Once established, bulbs tend to return perennially with colorful displays of flowers. Most bulbs that bloom in spring, such as daffodils, tulips, leucojum and crocuses, are planted in fall. Many colorful bulbs that bloom in summer are planted when the soil begins to warm in spring.
The word "bulb" is a somewhat generic term for plants with food-storing roots. These can technically be corms, rhizomes, tubers or fleshy rhizome-like roots, rather than true bulbs. Dahlias, for instance, are tubers. Gladioli are corms, and cannas, alstroemeria and other plants with elongated, thickened roots are rhizomes.
Most of these are available in a variety of shapes and sizes. Each type has guidelines concerning planting.

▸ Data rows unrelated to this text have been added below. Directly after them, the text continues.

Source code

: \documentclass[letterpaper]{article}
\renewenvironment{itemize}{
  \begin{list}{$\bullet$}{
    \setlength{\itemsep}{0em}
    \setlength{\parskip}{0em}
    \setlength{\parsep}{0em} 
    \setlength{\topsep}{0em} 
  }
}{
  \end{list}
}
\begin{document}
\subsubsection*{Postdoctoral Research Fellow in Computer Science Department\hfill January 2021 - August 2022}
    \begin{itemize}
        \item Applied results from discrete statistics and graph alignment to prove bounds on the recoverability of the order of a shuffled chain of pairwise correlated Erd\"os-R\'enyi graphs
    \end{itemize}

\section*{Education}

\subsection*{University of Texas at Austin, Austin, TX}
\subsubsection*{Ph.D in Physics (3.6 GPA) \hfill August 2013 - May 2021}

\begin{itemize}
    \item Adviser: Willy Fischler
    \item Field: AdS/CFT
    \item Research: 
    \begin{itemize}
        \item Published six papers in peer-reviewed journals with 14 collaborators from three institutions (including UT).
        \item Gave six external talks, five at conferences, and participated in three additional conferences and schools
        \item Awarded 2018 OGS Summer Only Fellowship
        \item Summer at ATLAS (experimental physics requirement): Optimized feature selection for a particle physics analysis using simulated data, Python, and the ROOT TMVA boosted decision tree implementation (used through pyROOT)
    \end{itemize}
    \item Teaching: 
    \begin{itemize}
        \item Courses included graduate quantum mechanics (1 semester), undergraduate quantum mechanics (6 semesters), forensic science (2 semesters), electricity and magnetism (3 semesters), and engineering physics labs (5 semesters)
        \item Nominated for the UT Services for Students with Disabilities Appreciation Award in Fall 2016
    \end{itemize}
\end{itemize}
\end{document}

Make sure to follow the proper directions for each variety so you will get full advantage of their blooms.
There are bulbs for every location and situation. Some, such as irises and cannas, will grow in bogs or even in ponds; others, such as crocosmia and milkweed (asclepias), prefer dry, sunny conditions. Tuberous begonias, rodgersia and hostas do well in partial or shady locations.
Bulbs work well when used along with perennials in borders. Summer flowering bulbs not only will complement perennials, but also will fill in during seasons when perennials aren't making a show. Some bulbous plants that lend themselves to this type of use are hostas, daylilies, Joe-pye weed, agapanthus, lilium and liatris. Bulb foliage will die or begin to look tired, but most should not be cut back until it withers. When inter-planted with other flora, the foliage will be covered and the unattractive fading blooms and foliage will go unnoticed.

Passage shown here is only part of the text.